そんなわけで日々、税関の目をかいくぐって密輸されている動物だが、いったい誰がどのようにして、またいくらでこの運び屋仕事を請け負っているのだろう。実は、その多くがペットショップの人間、あるいは店側に頼まれた一般人である。かく言う私もその1人で、普段は食材専門の商社に勤めるサラリーマンだ。私が、ペット業界で〃カツギ屋〃とも呼ばれるこの仕事をなぜやるようになったのか、どんな方法で密輸し、いくら報酬を得ているのか。包み隠さず、すべてを報告しよう。ペットショップを経営する飲み仲間、酒井に誘われたのが、そもそものきっかけだ。「米ちゃんってさ、たまに仕事でマレーシアとかタイに行ってるでしよ。ちょっと頼みがあるんだけどな」
「ああ、何でも言ってくれよ」
酒井の依頼は、現地からアジアアロワナの稚魚を5匹持ってきて欲しいというものだった。「向こうにオレの友達がいて全部手はずは整えてるから。米ちゃんはそのバッグを持ってくるだけでいいの。大丈夫、何度もやってるから絶対バレないって」
アジアアロワナ。中国では龍魚と呼ばれ、幸運を招くとして珍重されるこの魚は、シーラカンスを彷彿させるシェイプとその独特の光沢で、日本でも熱狂的な人気を博している。
「で、持ってきて欲しいのが、コイツ。過背金龍(力セイキンリュウ)」
酒井が奥の棚を指さして言う。見れば、そこには青銅色のウロコをギラつかせながら悠々と泳ぎ回るアロワナの姿が。水槽の表面には「超特価」の値札が付いている。

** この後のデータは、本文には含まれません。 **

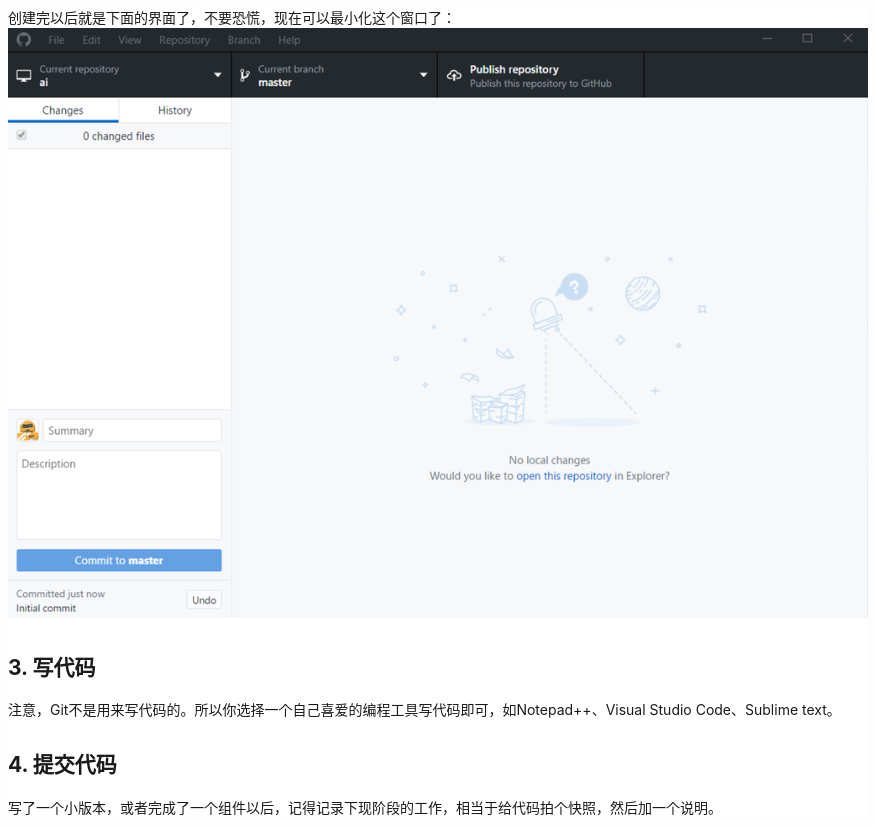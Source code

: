 创建完以后就是下面的界面了，不要恐慌，现在可以最小化这个窗口了：![](/assets/WX20171108-195716@2x.png)

## 3. 写代码

注意，Git不是用来写代码的。所以你选择一个自己喜爱的编程工具写代码即可，如Notepad++、Visual Studio Code、Sublime text。

## 4. 提交代码

写了一个小版本，或者完成了一个组件以后，记得记录下现阶段的工作，相当于给代码拍个快照，然后加一个说明。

彼の話では、かつてアジアアロワナはもっとも規制の厳しいサイテス1(輸出入禁止。学術目的の場合のみ可)に指定されていたが、現在では養殖モノに限ってサイテス2、つまり政府の許可を示す、
〃登録証〃を添えた場合のみ商取り引きができるようになったという。アジアアロワナにはいくつかの種類があり、中でも一番人気はマレーシアゴールドと呼ばれる。